TASK DETAILS:
The records below are to be repeated in full, exactly as they are.

- - -

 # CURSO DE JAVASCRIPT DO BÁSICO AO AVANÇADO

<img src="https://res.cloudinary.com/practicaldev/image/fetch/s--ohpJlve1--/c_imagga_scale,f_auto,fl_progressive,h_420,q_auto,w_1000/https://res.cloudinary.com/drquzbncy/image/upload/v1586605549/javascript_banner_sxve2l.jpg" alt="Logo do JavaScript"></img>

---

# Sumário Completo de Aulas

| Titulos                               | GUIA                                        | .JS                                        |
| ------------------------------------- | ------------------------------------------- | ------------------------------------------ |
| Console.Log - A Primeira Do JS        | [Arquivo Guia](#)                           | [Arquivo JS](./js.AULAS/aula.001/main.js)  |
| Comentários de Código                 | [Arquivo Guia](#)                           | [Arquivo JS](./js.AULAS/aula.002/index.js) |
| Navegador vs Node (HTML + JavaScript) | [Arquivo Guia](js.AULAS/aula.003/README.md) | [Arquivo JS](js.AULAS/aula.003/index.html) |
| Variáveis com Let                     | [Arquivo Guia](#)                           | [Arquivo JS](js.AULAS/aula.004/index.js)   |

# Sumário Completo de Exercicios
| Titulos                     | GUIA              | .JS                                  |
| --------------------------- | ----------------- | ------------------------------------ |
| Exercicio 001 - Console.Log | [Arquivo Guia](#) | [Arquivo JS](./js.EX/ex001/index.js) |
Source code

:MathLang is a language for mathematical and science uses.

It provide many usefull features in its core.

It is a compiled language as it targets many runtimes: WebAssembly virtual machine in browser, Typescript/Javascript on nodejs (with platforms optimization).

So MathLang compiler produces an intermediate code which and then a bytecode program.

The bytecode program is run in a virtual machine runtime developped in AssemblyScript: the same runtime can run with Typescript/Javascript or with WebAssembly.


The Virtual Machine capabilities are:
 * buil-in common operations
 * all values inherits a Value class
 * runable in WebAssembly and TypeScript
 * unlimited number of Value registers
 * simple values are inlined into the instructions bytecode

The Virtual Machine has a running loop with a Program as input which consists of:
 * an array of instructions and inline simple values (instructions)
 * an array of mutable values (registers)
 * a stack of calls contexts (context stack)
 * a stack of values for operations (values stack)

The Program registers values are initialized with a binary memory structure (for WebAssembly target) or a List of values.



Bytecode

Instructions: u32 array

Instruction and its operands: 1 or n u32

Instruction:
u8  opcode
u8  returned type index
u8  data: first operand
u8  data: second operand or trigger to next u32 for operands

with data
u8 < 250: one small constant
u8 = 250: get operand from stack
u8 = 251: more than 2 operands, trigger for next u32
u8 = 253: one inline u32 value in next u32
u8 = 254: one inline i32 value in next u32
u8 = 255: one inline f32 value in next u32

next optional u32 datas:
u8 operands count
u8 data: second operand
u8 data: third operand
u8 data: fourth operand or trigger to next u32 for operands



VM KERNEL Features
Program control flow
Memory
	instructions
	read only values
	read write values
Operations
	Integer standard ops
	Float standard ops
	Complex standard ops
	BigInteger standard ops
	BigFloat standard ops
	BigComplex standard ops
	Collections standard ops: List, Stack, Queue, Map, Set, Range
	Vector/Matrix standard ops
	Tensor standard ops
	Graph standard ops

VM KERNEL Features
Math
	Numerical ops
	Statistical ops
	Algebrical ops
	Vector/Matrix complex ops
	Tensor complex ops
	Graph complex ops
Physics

- - -

COMPLETED EXERCISE:
 # CURSO DE JAVASCRIPT DO BÁSICO AO AVANÇADO

<img src="https://res.cloudinary.com/practicaldev/image/fetch/s--ohpJlve1--/c_imagga_scale,f_auto,fl_progressive,h_420,q_auto,w_1000/https://res.cloudinary.com/drquzbncy/image/upload/v1586605549/javascript_banner_sxve2l.jpg" alt="Logo do JavaScript"></img>

---

# Sumário Completo de Aulas

| Titulos                               | GUIA                                        | .JS                                        |
| ------------------------------------- | ------------------------------------------- | ------------------------------------------ |
| Console.Log - A Primeira Do JS        | [Arquivo Guia](#)                           | [Arquivo JS](./js.AULAS/aula.001/main.js)  |
| Comentários de Código                 | [Arquivo Guia](#)                           | [Arquivo JS](./js.AULAS/aula.002/index.js) |
| Navegador vs Node (HTML + JavaScript) | [Arquivo Guia](js.AULAS/aula.003/README.md) | [Arquivo JS](js.AULAS/aula.003/index.html) |
| Variáveis com Let                     | [Arquivo Guia](#)                           | [Arquivo JS](js.AULAS/aula.004/index.js)   |

# Sumário Completo de Exercicios
| Titulos                     | GUIA              | .JS                                  |
| --------------------------- | ----------------- | ------------------------------------ |
| Exercicio 001 - Console.Log | [Arquivo Guia](#) | [Arquivo JS](./js.EX/ex001/index.js) |
Source code

:MathLang is a language for mathematical and science uses.

It provide many usefull features in its core.

It is a compiled language as it targets many runtimes: WebAssembly virtual machine in browser, Typescript/Javascript on nodejs (with platforms optimization).

So MathLang compiler produces an intermediate code which and then a bytecode program.

The bytecode program is run in a virtual machine runtime developped in AssemblyScript: the same runtime can run with Typescript/Javascript or with WebAssembly.


The Virtual Machine capabilities are:
 * buil-in common operations
 * all values inherits a Value class
 * runable in WebAssembly and TypeScript
 * unlimited number of Value registers
 * simple values are inlined into the instructions bytecode

The Virtual Machine has a running loop with a Program as input which consists of:
 * an array of instructions and inline simple values (instructions)
 * an array of mutable values (registers)
 * a stack of calls contexts (context stack)
 * a stack of values for operations (values stack)

The Program registers values are initialized with a binary memory structure (for WebAssembly target) or a List of values.



Bytecode

Instructions: u32 array

Instruction and its operands: 1 or n u32

Instruction:
u8  opcode
u8  returned type index
u8  data: first operand
u8  data: second operand or trigger to next u32 for operands

with data
u8 < 250: one small constant
u8 = 250: get operand from stack
u8 = 251: more than 2 operands, trigger for next u32
u8 = 253: one inline u32 value in next u32
u8 = 254: one inline i32 value in next u32
u8 = 255: one inline f32 value in next u32

next optional u32 datas:
u8 operands count
u8 data: second operand
u8 data: third operand
u8 data: fourth operand or trigger to next u32 for operands



VM KERNEL Features
Program control flow
Memory
	instructions
	read only values
	read write values
Operations
	Integer standard ops
	Float standard ops
	Complex standard ops
	BigInteger standard ops
	BigFloat standard ops
	BigComplex standard ops
	Collections standard ops: List, Stack, Queue, Map, Set, Range
	Vector/Matrix standard ops
	Tensor standard ops
	Graph standard ops

VM KERNEL Features
Math
	Numerical ops
	Statistical ops
	Algebrical ops
	Vector/Matrix complex ops
	Tensor complex ops
	Graph complex ops
Physics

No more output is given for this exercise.